Comment by IncreasePosts
1 day ago
Doesn't that imply just the training process isn't copyrightable? But weights aren't just training, they're also your source data. And if the training set shows originality in selection, coordination, or arrangement, isn't that copyrightable? So why wouldn't the weights also be copyrightable?
The problem is, can you demonstrate that originality of selection and arrangement actually survives in the trained model? It is legally doubtful.
Nobody knows for sure what the legal answer is, because the question hasn’t been considered by a court - but the consensus of expert legal opinion is copyrightability of models is doubtful under US law, and the kind of argument you make isn’t strong enough to change that. As I said, different case for UK law, nobody really needs your argument there because model weights likely are copyrightable in the UK already
> The problem is, can you demonstrate that originality of selection and arrangement actually survives in the trained model? It is legally doubtful.
It's particularly perilous since the AI trainers are at the same time in a position where they want to argue that copyrighted work they included in the training data don't actually survive in the trained model.
For the same reason GenAI output isn't copyrightable regardless of how much time you spend tweaking your prompts.
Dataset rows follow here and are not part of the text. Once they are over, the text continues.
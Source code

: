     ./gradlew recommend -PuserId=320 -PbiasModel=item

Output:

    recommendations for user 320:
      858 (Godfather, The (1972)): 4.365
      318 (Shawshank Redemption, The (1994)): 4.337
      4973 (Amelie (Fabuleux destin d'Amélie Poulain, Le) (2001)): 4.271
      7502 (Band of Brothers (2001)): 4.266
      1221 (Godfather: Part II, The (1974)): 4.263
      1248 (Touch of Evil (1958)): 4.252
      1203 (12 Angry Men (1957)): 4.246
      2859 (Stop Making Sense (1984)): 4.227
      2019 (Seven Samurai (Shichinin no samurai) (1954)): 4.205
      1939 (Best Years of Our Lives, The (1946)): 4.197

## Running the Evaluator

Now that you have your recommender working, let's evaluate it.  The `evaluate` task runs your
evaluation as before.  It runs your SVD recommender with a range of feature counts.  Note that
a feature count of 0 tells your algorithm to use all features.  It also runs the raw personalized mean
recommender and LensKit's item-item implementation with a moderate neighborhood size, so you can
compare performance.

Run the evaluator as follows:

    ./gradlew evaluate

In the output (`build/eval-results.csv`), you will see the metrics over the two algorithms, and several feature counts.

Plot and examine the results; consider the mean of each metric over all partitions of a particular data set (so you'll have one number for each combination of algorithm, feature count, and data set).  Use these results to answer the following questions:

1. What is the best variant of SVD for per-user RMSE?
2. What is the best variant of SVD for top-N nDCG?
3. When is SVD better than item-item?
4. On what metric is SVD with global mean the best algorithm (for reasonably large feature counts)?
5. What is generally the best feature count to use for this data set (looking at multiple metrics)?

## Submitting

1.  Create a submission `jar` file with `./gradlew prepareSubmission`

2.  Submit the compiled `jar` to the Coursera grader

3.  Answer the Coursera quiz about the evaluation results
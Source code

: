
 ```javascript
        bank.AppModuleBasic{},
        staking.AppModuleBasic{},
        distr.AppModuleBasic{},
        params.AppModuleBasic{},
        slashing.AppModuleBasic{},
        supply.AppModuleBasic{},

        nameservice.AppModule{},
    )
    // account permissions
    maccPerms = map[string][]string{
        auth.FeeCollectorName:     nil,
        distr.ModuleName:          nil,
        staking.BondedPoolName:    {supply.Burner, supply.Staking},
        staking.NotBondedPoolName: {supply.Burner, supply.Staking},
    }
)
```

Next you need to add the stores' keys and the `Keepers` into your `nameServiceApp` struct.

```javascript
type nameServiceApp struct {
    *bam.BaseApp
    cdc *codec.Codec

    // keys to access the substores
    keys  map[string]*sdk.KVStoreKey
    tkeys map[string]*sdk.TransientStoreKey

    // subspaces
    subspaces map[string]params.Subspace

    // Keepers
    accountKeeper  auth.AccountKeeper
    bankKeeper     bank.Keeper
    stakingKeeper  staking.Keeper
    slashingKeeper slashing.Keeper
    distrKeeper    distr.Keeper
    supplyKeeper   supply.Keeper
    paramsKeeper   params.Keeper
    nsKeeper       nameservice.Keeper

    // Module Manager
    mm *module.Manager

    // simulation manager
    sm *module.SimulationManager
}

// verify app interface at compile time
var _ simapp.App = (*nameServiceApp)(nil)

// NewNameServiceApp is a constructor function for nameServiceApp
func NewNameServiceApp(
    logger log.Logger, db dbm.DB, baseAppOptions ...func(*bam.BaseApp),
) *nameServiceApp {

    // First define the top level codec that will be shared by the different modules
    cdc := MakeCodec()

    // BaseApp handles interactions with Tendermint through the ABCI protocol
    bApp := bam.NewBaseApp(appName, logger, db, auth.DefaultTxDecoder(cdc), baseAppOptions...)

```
Also i'm pretty sure none of the AI companies would really want to touch the concept of having the copyright of source data affect the weight's own copyright, considering all of them pretty much hoover up the entire Internet without caring about those copyrights (and IMO trying to claim that they should be able to ignore the copyrights of training data and also that the GenAI output is not under copyright but at the same trying trying to claim copyright for the weights is dishonest, if not outright leechy).
The weights are mathematical facts. As raw numbers, they are not copyrightable.
A computer program is just 0s and 1s. Harry Potter books are just raw letters or raw numbers if an ebook.
(The combination is what makes it copyrightable).
In practice it's not the combination that is copyrighted (you cannot claim copyright over a binary just because you zipped it, or over a movie because you re-encoded it, for instance).
It's the “actual creativity” inside. And it is a fuzzy concept.
`en_windows_xp_professional_with_service_pack_3_x86_cd_vl_x14-73974.iso` is also just raw numbers, but I believe Windows XP was copyrightable
Interesting.
From what I understand, copyright only applies to the original source code, GUI and bundled icon/sound/image files. Functionality etc. would fall under patent law. So the compiled code on your .ISO for example would not only be "just raw numbers" but uncopyrightable raw numbers.